Alp Öktem, Eric DeLuca, Rodrigue Bashizi, Eric Paquin, Grace Tang
Congolese Swahili Machine Translation for Humanitarian Response
In: Africa NLP workshop organized within the 16th Conference of the European Chapter of the Association for Computational Linguistics (EACL2021)
2021 April 19; Virtual. 

Abstract

In this paper we describe our efforts to make a bidirectional Congolese Swahili (SWC) to French (FRA) neural machine translation system with the motivation of improving humanitarian translation workflows. For training, we created a 25,302-sentence general domain parallel corpus and combined it with publicly available data. Experimenting with low-resource methodologies like cross-dialect transfer and semi-supervised learning, we recorded improvements of up to 2.4 and 3.5 BLEU points in the SWC-FRA and FRA-SWC directions, respectively.
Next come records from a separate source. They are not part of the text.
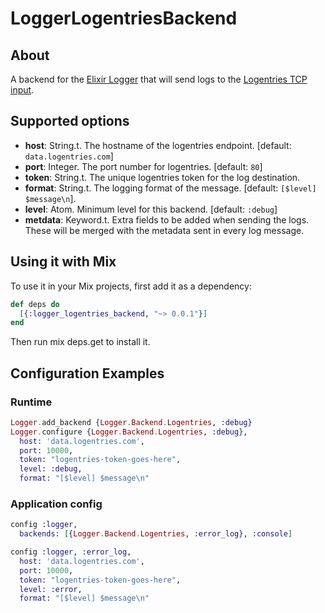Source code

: LoggerLogentriesBackend
=======================

## About

A backend for the [Elixir Logger](http://elixir-lang.org/docs/v1.0/logger/Logger.html)
that will send logs to the [Logentries TCP input](https://logentries.com/doc/input-token/).

## Supported options

* **host**: String.t. The hostname of the logentries endpoint. [default: `data.logentries.com`]
* **port**: Integer. The port number for logentries. [default: `80`]
* **token**: String.t. The unique logentries token for the log destination.
* **format**: String.t. The logging format of the message. [default: `[$level] $message\n`].
* **level**: Atom. Minimum level for this backend. [default: `:debug`]
* **metdata**: Keyword.t. Extra fields to be added when sending the logs. These will
be merged with the metadata sent in every log message.

## Using it with Mix

To use it in your Mix projects, first add it as a dependency:

```elixir
def deps do
  [{:logger_logentries_backend, "~> 0.0.1"}]
end
```
Then run mix deps.get to install it.

## Configuration Examples

### Runtime

```elixir
Logger.add_backend {Logger.Backend.Logentries, :debug}
Logger.configure {Logger.Backend.Logentries, :debug},
  host: 'data.logentries.com',
  port: 10000,
  token: "logentries-token-goes-here",
  level: :debug,
  format: "[$level] $message\n"
```

### Application config

```elixir
config :logger,
  backends: [{Logger.Backend.Logentries, :error_log}, :console]

config :logger, :error_log,
  host: 'data.logentries.com',
  port: 10000,
  token: "logentries-token-goes-here",
  level: :error,
  format: "[$level] $message\n"
```
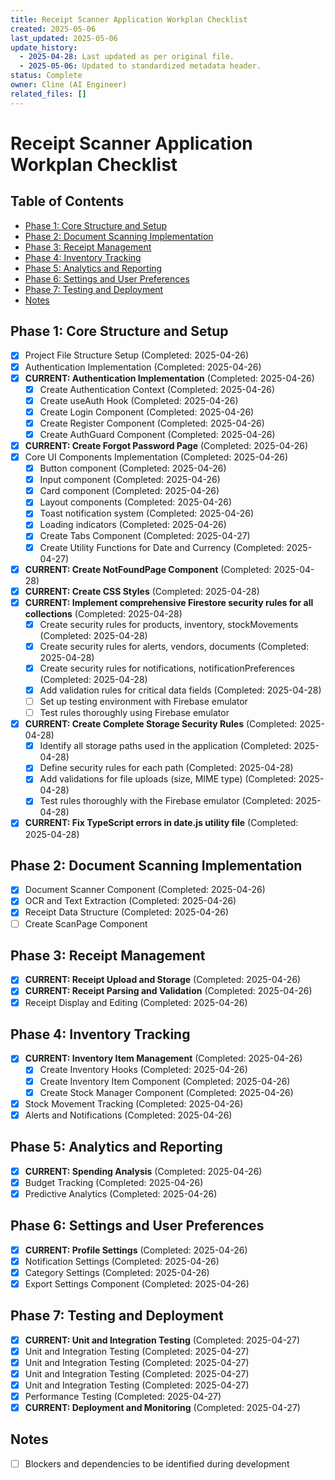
 ```yaml
---
title: Receipt Scanner Application Workplan Checklist
created: 2025-05-06
last_updated: 2025-05-06
update_history:
  - 2025-04-28: Last updated as per original file.
  - 2025-05-06: Updated to standardized metadata header.
status: Complete
owner: Cline (AI Engineer)
related_files: []
---
```


# Receipt Scanner Application Workplan Checklist

## Table of Contents

*   [Phase 1: Core Structure and Setup](#phase-1-core-structure-and-setup)
*   [Phase 2: Document Scanning Implementation](#phase-2-document-scanning-implementation)
*   [Phase 3: Receipt Management](#phase-3-receipt-management)
*   [Phase 4: Inventory Tracking](#phase-4-inventory-tracking)
*   [Phase 5: Analytics and Reporting](#phase-5-analytics-and-reporting)
*   [Phase 6: Settings and User Preferences](#phase-6-settings-and-user-preferences)
*   [Phase 7: Testing and Deployment](#phase-7-testing-and-deployment)
*   [Notes](#notes)

## Phase 1: Core Structure and Setup
- [x] Project File Structure Setup (Completed: 2025-04-26)
- [x] Authentication Implementation (Completed: 2025-04-26)
- [x] **CURRENT: Authentication Implementation** (Completed: 2025-04-26)
  - [x] Create Authentication Context (Completed: 2025-04-26)
  - [x] Create useAuth Hook (Completed: 2025-04-26)
  - [x] Create Login Component (Completed: 2025-04-26)
  - [x] Create Register Component (Completed: 2025-04-26)
  - [x] Create AuthGuard Component (Completed: 2025-04-26)
- [x] **CURRENT: Create Forgot Password Page** (Completed: 2025-04-26)
- [x] Core UI Components Implementation (Completed: 2025-04-26)
  - [x] Button component (Completed: 2025-04-26)
  - [x] Input component (Completed: 2025-04-26)
  - [x] Card component (Completed: 2025-04-26)
  - [x] Layout components (Completed: 2025-04-26)
  - [x] Toast notification system (Completed: 2025-04-26)
  - [x] Loading indicators (Completed: 2025-04-26)
  - [x] Create Tabs Component (Completed: 2025-04-27)
  - [x] Create Utility Functions for Date and Currency (Completed: 2025-04-27)
- [x] **CURRENT: Create NotFoundPage Component** (Completed: 2025-04-28)
- [x] **CURRENT: Create CSS Styles** (Completed: 2025-04-28)
- [x] **CURRENT: Implement comprehensive Firestore security rules for all collections** (Completed: 2025-04-28)
  - [x] Create security rules for products, inventory, stockMovements (Completed: 2025-04-28)
  - [x] Create security rules for alerts, vendors, documents (Completed: 2025-04-28)
  - [x] Create security rules for notifications, notificationPreferences (Completed: 2025-04-28)
  - [x] Add validation rules for critical data fields (Completed: 2025-04-28)
  - [ ] Set up testing environment with Firebase emulator
  - [ ] Test rules thoroughly using Firebase emulator
- [x] **CURRENT: Create Complete Storage Security Rules** (Completed: 2025-04-28)
  - [x] Identify all storage paths used in the application (Completed: 2025-04-28)
  - [x] Define security rules for each path (Completed: 2025-04-28)
  - [x] Add validations for file uploads (size, MIME type) (Completed: 2025-04-28)
  - [x] Test rules thoroughly with the Firebase emulator (Completed: 2025-04-28)
- [x] **CURRENT: Fix TypeScript errors in date.js utility file** (Completed: 2025-04-28)

## Phase 2: Document Scanning Implementation
- [x] Document Scanner Component (Completed: 2025-04-26)
- [x] OCR and Text Extraction (Completed: 2025-04-26)
- [x] Receipt Data Structure (Completed: 2025-04-26)
- [ ] Create ScanPage Component

## Phase 3: Receipt Management
- [x] **CURRENT: Receipt Upload and Storage** (Completed: 2025-04-26)
- [x] **CURRENT: Receipt Parsing and Validation** (Completed: 2025-04-26)
- [x] Receipt Display and Editing (Completed: 2025-04-26)

## Phase 4: Inventory Tracking
- [x] **CURRENT: Inventory Item Management** (Completed: 2025-04-26)
  - [x] Create Inventory Hooks (Completed: 2025-04-26)
  - [x] Create Inventory Item Component (Completed: 2025-04-26)
  - [x] Create Stock Manager Component (Completed: 2025-04-26)
- [x] Stock Movement Tracking (Completed: 2025-04-26)
- [x] Alerts and Notifications (Completed: 2025-04-26)

## Phase 5: Analytics and Reporting
- [x] **CURRENT: Spending Analysis** (Completed: 2025-04-26)
- [x] Budget Tracking (Completed: 2025-04-26)
- [x] Predictive Analytics (Completed: 2025-04-26)

## Phase 6: Settings and User Preferences
- [x] **CURRENT: Profile Settings** (Completed: 2025-04-26)
- [x] Notification Settings (Completed: 2025-04-26)
- [x] Category Settings (Completed: 2025-04-26)
- [x] Export Settings Component (Completed: 2025-04-26)

## Phase 7: Testing and Deployment
- [x] **CURRENT: Unit and Integration Testing** (Completed: 2025-04-27)
- [x] Unit and Integration Testing (Completed: 2025-04-27)
- [x] Unit and Integration Testing (Completed: 2025-04-27)
- [x] Unit and Integration Testing (Completed: 2025-04-27)
- [x] Unit and Integration Testing (Completed: 2025-04-27)
- [x] Performance Testing (Completed: 2025-04-27)
- [x] **CURRENT: Deployment and Monitoring** (Completed: 2025-04-27)

## Notes
- [ ] Blockers and dependencies to be identified during development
We performed human evaluations to assess the usability of our models in a COVID-domain chatbot that operates in the Democratic Republic of Congo (DRC). Direct assessment in the SWC-FRA direction demonstrated an average quality ranking of 6.3 out of 10 with 75% of the target strings conveying the main message of the source text. For the FRA-SWC direction, our preliminary tests on post-editing assessment showed its potential usefulness for machine-assisted translation. We make our models, datasets containing up to 1 million sentences, our development pipeline, and a translator web-app available for public use.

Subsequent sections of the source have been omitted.